Start of DATA TO EXAMINE

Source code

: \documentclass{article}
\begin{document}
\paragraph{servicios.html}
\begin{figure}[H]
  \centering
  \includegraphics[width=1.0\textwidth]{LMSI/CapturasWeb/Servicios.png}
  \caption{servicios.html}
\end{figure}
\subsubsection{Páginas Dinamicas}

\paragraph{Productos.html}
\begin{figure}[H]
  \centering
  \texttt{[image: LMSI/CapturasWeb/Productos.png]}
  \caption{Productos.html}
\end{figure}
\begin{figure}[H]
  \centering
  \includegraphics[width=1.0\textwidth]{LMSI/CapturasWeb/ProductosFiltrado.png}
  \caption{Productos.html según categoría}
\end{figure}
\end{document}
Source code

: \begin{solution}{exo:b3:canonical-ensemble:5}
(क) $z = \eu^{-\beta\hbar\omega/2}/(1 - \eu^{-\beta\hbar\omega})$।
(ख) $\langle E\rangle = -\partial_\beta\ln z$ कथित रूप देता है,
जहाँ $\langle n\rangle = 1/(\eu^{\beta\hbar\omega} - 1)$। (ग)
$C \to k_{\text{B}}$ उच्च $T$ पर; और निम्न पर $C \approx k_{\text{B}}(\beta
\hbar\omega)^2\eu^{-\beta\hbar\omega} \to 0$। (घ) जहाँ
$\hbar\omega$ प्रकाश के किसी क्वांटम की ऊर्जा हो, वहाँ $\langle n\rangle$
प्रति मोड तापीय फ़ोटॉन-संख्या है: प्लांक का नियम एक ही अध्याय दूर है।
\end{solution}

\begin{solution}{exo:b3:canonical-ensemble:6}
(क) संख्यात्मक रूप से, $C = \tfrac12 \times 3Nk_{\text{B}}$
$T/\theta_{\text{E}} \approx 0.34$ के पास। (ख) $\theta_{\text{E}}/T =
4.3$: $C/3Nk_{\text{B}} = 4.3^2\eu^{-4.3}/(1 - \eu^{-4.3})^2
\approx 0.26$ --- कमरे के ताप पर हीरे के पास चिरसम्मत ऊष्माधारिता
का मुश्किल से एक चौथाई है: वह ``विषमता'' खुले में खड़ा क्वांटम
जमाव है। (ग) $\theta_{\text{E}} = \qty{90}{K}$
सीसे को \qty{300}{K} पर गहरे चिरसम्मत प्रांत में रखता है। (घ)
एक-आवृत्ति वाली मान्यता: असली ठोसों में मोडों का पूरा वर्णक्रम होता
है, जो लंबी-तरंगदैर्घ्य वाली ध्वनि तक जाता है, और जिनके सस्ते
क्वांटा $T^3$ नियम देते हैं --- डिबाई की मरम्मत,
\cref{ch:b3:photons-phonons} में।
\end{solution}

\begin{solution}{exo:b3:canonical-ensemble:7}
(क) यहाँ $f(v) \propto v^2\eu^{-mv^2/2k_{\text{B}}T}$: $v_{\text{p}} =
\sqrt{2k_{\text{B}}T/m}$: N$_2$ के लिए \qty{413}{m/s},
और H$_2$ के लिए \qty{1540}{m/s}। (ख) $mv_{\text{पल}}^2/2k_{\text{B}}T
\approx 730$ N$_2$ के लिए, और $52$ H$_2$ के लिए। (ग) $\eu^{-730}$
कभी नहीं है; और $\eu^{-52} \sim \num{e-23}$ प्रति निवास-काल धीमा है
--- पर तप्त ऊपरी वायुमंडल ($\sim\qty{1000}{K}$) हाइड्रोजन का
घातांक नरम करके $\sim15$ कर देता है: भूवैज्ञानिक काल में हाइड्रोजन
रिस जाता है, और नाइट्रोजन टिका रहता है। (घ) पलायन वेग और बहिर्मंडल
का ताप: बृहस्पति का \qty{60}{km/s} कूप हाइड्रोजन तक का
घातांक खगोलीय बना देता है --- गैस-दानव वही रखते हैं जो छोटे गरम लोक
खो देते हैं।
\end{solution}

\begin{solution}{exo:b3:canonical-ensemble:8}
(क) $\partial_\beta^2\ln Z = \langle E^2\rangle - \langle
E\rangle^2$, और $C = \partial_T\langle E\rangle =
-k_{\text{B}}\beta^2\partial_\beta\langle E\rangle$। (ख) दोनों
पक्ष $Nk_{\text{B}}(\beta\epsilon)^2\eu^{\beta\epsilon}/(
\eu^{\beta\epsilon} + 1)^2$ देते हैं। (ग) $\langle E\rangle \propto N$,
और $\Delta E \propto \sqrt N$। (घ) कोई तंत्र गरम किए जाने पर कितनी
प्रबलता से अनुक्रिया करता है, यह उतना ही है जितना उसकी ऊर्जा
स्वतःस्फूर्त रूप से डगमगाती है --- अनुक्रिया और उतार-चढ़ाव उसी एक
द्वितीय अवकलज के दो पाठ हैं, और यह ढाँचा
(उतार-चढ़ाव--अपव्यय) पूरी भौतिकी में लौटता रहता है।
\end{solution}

End of DATA TO EXAMINE

▶ [WORK TASK] When a line in the material above includes the word "hbar", copy that line.

▶ [FINISHED TASK]
(क) $z = \eu^{-\beta\hbar\omega/2}/(1 - \eu^{-\beta\hbar\omega})$।
जहाँ $\langle n\rangle = 1/(\eu^{\beta\hbar\omega} - 1)$। (ग)
\hbar\omega)^2\eu^{-\beta\hbar\omega} \to 0$। (घ) जहाँ
$\hbar\omega$ प्रकाश के किसी क्वांटम की ऊर्जा हो, वहाँ $\langle n\rangle$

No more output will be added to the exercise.